● **INPUT DATA**:
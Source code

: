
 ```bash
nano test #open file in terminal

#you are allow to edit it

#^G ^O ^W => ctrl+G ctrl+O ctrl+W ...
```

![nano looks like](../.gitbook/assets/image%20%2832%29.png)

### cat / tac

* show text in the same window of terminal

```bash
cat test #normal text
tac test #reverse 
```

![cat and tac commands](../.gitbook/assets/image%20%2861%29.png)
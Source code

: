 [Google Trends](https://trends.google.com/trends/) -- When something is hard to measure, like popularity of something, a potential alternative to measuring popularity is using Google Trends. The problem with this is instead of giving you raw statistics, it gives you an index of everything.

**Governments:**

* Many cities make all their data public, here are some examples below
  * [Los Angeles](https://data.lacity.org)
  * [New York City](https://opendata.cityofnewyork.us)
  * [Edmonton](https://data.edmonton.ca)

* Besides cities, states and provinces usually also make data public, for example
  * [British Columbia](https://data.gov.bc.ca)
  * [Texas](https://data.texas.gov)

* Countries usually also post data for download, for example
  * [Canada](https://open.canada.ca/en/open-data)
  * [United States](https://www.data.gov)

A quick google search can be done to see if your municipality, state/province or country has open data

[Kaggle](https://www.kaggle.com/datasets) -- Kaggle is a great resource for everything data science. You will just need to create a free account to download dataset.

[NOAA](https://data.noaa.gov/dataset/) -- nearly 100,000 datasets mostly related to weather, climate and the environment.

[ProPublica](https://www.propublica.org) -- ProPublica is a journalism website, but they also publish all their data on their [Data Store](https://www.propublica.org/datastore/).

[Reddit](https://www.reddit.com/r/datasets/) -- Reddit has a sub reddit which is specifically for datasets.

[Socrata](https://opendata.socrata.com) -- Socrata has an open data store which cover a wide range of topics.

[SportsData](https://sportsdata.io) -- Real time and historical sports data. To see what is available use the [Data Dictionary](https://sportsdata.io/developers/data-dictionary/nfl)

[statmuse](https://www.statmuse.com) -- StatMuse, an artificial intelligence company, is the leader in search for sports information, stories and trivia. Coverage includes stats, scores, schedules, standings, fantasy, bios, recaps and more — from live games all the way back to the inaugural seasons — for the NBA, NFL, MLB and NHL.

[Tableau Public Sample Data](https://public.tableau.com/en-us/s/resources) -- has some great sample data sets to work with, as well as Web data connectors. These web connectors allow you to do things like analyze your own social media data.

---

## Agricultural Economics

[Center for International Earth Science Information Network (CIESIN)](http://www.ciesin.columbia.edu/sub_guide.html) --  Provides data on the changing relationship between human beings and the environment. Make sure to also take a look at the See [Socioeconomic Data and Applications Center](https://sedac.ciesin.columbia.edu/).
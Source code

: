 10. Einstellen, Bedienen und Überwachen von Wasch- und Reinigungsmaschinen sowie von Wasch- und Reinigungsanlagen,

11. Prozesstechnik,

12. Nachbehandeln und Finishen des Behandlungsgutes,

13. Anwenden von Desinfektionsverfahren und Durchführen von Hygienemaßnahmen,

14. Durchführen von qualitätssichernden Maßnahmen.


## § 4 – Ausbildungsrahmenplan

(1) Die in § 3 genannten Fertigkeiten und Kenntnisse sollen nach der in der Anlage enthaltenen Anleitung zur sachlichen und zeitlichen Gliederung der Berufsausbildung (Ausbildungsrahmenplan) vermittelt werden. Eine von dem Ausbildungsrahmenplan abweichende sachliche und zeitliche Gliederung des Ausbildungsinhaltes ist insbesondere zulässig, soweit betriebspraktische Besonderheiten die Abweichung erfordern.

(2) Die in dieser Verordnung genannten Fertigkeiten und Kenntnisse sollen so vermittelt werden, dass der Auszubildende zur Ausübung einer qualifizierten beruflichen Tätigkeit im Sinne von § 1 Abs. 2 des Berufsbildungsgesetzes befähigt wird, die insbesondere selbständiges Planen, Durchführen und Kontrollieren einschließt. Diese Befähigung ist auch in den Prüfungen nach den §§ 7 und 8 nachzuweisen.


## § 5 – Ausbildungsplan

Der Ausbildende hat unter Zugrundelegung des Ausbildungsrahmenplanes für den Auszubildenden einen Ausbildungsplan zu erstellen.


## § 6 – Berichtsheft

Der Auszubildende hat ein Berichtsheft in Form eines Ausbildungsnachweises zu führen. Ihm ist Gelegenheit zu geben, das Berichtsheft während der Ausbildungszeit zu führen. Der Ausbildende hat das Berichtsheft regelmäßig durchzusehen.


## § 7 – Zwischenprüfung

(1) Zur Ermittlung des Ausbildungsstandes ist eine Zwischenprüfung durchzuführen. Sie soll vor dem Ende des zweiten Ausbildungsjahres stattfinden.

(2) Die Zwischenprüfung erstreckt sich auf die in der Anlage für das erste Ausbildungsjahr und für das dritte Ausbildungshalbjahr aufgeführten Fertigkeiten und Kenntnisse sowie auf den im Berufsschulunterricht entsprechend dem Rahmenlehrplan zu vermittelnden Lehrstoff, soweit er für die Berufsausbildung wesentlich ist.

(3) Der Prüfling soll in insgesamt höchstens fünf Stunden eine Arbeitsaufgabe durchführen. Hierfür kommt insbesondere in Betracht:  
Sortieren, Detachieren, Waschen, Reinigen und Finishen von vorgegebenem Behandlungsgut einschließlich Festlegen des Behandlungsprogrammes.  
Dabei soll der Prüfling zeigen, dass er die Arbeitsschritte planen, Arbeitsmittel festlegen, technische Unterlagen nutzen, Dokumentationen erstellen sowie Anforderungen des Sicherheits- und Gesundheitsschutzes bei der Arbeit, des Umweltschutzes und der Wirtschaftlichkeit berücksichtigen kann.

● **THE PROBLEM**: Above this task is a listing. Restate, word for word and with nothing added, the lines from the one with "[ProPublica](https://www.propublica.org) -- ProPublica" through the one with "## Agricultural Economics".

● **ANSWER SECTION**:
[ProPublica](https://www.propublica.org) -- ProPublica is a journalism website, but they also publish all their data on their [Data Store](https://www.propublica.org/datastore/).

[Reddit](https://www.reddit.com/r/datasets/) -- Reddit has a sub reddit which is specifically for datasets.

[Socrata](https://opendata.socrata.com) -- Socrata has an open data store which cover a wide range of topics.

[SportsData](https://sportsdata.io) -- Real time and historical sports data. To see what is available use the [Data Dictionary](https://sportsdata.io/developers/data-dictionary/nfl)

[statmuse](https://www.statmuse.com) -- StatMuse, an artificial intelligence company, is the leader in search for sports information, stories and trivia. Coverage includes stats, scores, schedules, standings, fantasy, bios, recaps and more — from live games all the way back to the inaugural seasons — for the NBA, NFL, MLB and NHL.

[Tableau Public Sample Data](https://public.tableau.com/en-us/s/resources) -- has some great sample data sets to work with, as well as Web data connectors. These web connectors allow you to do things like analyze your own social media data.

---

## Agricultural Economics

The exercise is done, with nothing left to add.